通学路交差点に信号を 鉾田南小保護者ら要望

県警 安全点検検討へ

保護者が信号機設置を求めている鉾田南小近くの交差点=鉾田市烟田
保護者が信号機設置を求めている鉾田南小近くの交差点=鉾田市烟田

今年4月に開校した鉾田市立鉾田南小の保護者らが、同小近くの県道交差点に信号機設置を求めて要望を続けている。同小正門前の県道に信号機が設置されているものの、保護者らは「正門前だけでは不十分」と指摘。今春には、2631人分の署名簿とともに信号機設置を求める要望書を県警本部に提出した。

保護者が信号機設置を求めている交差点は、同小北東にある県道と市道の交差点。坂道の頂上付近にあるため、交差点から4方向に延びる道路のうち、三方が下り坂で、一部児童は、朝の通勤時間帯に信号機のない横断歩道を渡って通学している。
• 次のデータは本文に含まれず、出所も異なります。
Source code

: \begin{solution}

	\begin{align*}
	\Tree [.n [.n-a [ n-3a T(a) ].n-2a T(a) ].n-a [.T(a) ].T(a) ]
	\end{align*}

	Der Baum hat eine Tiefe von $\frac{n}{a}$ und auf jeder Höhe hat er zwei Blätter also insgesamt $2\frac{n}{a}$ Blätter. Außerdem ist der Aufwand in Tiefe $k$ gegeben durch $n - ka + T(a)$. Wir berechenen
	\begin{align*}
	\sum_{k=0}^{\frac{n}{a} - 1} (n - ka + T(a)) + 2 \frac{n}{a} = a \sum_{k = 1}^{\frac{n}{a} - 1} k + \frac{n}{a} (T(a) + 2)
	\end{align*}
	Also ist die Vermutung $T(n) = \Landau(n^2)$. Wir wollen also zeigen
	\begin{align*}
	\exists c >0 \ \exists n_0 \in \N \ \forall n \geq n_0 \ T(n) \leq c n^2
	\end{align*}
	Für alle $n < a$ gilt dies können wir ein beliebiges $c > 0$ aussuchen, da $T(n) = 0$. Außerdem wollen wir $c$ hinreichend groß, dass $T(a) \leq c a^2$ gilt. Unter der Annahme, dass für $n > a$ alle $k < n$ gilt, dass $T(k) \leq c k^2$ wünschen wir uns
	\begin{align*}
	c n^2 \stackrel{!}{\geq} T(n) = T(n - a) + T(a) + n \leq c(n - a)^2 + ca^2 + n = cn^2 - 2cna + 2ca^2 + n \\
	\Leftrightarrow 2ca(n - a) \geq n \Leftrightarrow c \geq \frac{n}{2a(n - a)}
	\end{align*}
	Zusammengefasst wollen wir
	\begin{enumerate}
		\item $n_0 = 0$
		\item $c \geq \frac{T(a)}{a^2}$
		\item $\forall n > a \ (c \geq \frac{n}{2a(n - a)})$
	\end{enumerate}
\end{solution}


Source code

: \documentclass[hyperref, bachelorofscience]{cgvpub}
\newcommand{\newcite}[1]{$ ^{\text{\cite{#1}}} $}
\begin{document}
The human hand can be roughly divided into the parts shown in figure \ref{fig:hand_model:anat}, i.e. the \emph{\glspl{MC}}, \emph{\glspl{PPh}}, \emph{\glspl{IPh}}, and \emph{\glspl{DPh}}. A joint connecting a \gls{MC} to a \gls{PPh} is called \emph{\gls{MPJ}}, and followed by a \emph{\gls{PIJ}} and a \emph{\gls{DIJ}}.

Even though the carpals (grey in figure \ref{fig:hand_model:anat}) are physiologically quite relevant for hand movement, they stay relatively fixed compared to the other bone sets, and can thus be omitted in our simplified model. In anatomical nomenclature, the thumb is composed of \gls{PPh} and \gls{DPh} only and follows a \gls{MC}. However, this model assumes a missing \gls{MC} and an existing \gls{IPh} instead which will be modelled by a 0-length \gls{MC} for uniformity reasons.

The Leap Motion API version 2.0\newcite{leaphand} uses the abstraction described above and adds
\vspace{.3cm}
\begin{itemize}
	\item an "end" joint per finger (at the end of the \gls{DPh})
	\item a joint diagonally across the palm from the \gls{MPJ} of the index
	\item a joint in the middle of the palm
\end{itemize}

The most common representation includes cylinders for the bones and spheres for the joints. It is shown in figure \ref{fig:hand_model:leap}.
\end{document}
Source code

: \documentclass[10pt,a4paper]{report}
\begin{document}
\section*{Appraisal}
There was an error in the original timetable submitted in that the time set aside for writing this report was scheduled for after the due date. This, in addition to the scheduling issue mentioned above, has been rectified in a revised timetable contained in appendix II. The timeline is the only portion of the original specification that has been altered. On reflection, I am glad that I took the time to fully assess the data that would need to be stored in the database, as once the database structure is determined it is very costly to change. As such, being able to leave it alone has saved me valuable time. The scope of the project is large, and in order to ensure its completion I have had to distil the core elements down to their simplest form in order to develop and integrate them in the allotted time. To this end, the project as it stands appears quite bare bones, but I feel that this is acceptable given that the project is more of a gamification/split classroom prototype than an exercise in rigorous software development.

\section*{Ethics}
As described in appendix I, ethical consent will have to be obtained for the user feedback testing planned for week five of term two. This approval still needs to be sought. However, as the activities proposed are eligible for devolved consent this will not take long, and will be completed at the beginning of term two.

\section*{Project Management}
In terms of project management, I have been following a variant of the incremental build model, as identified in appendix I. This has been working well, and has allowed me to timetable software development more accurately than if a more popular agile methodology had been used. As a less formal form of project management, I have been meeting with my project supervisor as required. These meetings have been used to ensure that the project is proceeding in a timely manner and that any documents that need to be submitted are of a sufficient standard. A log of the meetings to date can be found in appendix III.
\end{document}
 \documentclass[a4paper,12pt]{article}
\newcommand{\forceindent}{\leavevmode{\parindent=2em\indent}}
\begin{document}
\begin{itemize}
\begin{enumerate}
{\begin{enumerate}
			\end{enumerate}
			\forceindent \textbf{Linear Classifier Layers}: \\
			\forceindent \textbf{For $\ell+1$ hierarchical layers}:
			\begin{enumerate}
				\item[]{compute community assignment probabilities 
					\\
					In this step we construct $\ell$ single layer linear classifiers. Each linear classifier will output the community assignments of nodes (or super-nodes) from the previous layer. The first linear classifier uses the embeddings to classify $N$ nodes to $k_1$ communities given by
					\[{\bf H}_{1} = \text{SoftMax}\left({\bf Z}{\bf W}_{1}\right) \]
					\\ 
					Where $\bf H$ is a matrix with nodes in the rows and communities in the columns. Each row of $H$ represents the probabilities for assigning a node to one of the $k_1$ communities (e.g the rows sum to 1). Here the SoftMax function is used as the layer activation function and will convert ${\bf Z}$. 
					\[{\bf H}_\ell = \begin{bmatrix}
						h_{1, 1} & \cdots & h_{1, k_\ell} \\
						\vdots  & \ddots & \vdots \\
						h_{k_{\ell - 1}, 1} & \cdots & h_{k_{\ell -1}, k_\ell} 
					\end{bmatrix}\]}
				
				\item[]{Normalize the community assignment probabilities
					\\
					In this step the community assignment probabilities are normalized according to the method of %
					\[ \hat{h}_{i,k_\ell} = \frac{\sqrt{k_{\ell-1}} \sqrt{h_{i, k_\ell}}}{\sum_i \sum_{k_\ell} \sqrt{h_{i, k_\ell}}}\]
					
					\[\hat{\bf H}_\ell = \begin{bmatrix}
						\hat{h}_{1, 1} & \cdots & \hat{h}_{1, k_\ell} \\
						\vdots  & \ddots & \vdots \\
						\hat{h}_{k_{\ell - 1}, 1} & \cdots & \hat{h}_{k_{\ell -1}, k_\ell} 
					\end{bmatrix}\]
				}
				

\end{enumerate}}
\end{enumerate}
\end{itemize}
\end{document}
登校時の立哨に立つ保護者などによると、停止線のある市道側から交差点に進入する際、県道を走る車が見えにくいためか、停止線を越え、横断歩道上で止まる車両が少なくないという。

保護者たちは3月、岸田一夫市長にも、信号機のほか、標識や路面表示、減速帯、街灯の設置を要望。大津市で5月、右折車と直進車が衝突し、巻き添えで保育園児ら16人が死傷した事故を受け、交差点の角4カ所にガードレールの設置も求めたい考えだ。

保護者の1人で30代女性は「学校ができれば、(交差点に)信号機が当然できるものと思っていた」と落胆を隠さない。別の保護者女性は「(大津市の)事故が起きてから、毎日どきどきしている。事故が起きてからでは遅い」と早期の信号機設置を切望する。

県警交通規制課によると、同小開校前に実施した交通量調査では、交差点は信号機設置の基準に達しなかったものの、通学児童など歩行者の増加が見込まれる正門前は基準をクリアしたため信号機を設置したという。今後は、交差点付近の安全について、市や学校、保護者などとともに安全点検の実施を検討している。

一方、市はこれまでに、カーブのある市道沿いに減速を呼び掛ける看板、横断歩道脇には横断旗の収納箱を設置。市は「交通状況が変わっているので、(県警に)再度設置を検討してもらうよう要望を続けたい」(市危機管理室)としている。(大平賢二)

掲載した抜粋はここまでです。